FIG. 11 shows an example. In this diagram the RAPC tiles (groups of RAPCs) that use cach switch are represented by simple squares. The switches, denoted as X, are referred to with the Tile designation in (X,Y) matrix row, column format. - Suppose the RAPC tile at (0,0) must send data to RAPC tile (3,4). Switch (0,0) is programmed for a multi-path transfer; it sends data on 2 paths: path A (from (0,0) to (3,0), which then turns a corner at (3,0), then goes to (3,4); and path C which goes from (0,0) to (0,2) to (3,2), then to (3,4).
- The RAPC switch at (0,2) is also programmed to broadcast data on 2 paths—continue on path C, which rejoins path A on the bottom row, and also to send on path D which goes to RAPC switch (0,4) where the switch is programmed to provide a corner path to get the data to the destination at RAPC (3,4).
- Suppose that on the clock cycle that path A data travels toward RAPC (3,0), higher priority local traffic (say, an I/O signal that must be processed) hogs the bus at RAPC (2,0) thru RAPC (2,3). Path A is momentarily blocked, so Uhalt\ is sent from (2,0) back to (0,0). That same traffic also blocks path C at (2,2). So Uhalt\ is also sent back from RAPC (2,2).
- However, path D is not blocked. The destination RAPC, (3,4) deasserts Uhalt\, forcing it high. This signal propagates back path D to the RAPC source at (0,0). Because of the switch structure, the high signal from path D overrides the signals from paths stalled A and stalled C, so the source at (0,0) is informed that the data was received.
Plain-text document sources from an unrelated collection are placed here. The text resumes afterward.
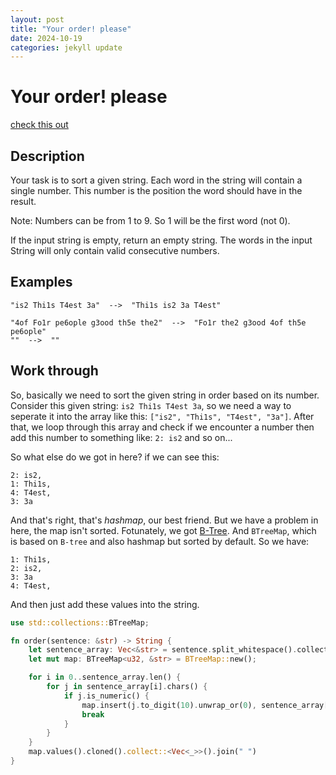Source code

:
```yaml
---
layout: post
title: "Your order! please"
date: 2024-10-19
categories: jekyll update
---
```


# Your order! please

[check this out](https://www.codewars.com/kata/55c45be3b2079eccff00010f)

## Description

Your task is to sort a given string. Each word in the string will contain a single number. This number is the position the word should have in the result.

Note: Numbers can be from 1 to 9. So 1 will be the first word (not 0).

If the input string is empty, return an empty string. The words in the input String will only contain valid consecutive numbers.


## Examples

```
"is2 Thi1s T4est 3a"  -->  "Thi1s is2 3a T4est"

"4of Fo1r pe6ople g3ood th5e the2"  -->  "Fo1r the2 g3ood 4of th5e pe6ople"
""  -->  ""
```

## Work through

So, basically we need to sort the given string in order based on its number.
Consider this given string: `is2 Thi1s T4est 3a`, so we need a way to seperate it into the array like this: 
`["is2", "Thi1s", "T4est", "3a"]`. After that, we loop through this array and check if we encounter a number then add this 
number to something like: `2: is2` and so on...

So what else do we got in here? if we can see this:

```
2: is2,
1: Thi1s,
4: T4est,
3: 3a
```

And that's right, that's _hashmap_, our best friend. But we have a problem in here, the map isn't sorted. Fotunately, we got
[B-Tree](https://en.wikipedia.org/wiki/B-tree). And `BTreeMap`, which is based on `B-tree` and also hashmap but sorted by default. So we have: 

```
1: Thi1s,
2: is2,
3: 3a
4: T4est,
```

And then just add these values into the string.

```rust
use std::collections::BTreeMap;

fn order(sentence: &str) -> String {
    let sentence_array: Vec<&str> = sentence.split_whitespace().collect();
    let mut map: BTreeMap<u32, &str> = BTreeMap::new();

    for i in 0..sentence_array.len() {
        for j in sentence_array[i].chars() {
            if j.is_numeric() {
                map.insert(j.to_digit(10).unwrap_or(0), sentence_array[i]);
                break
            }
        }
    }
    map.values().cloned().collect::<Vec<_>>().join(" ")
}
```



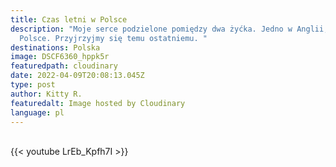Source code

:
 ```yaml
---
title: Czas letni w Polsce
description: "Moje serce podzielone pomiędzy dwa żyćka. Jedno w Anglii, drugie w
  Polsce. Przyjrzyjmy się temu ostatniemu. "
destinations: Polska
image: DSCF6360_hppk5r
featuredpath: cloudinary
date: 2022-04-09T20:08:13.045Z
type: post
author: Kitty R.
featuredalt: Image hosted by Cloudinary
language: pl
---
```

<br>{{< youtube LrEb_Kpfh7I >}}</br>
It does not matter which switches the Uhalt\ signal is sent through; it arrives at tile (0,0). The or gate in the return signal path ensures that any Uhalt\ that is deasserted when the destination data is received will drive Uhalt\ high at the source, indicating the data was received.
- Now assume the paths A, C and D all succeed in delivering the data to the destination. The switch will wire-or all the data when it is delivered. However, since the data is identical on all 3 paths and arrives within the same clock cycle, the wire-or of the data with itself has no effect on the result. The destination sees valid data. All that is required is for the data to be valid for the next clock cycle (Note that the wire-or function requires that data which is not valid must be 0.).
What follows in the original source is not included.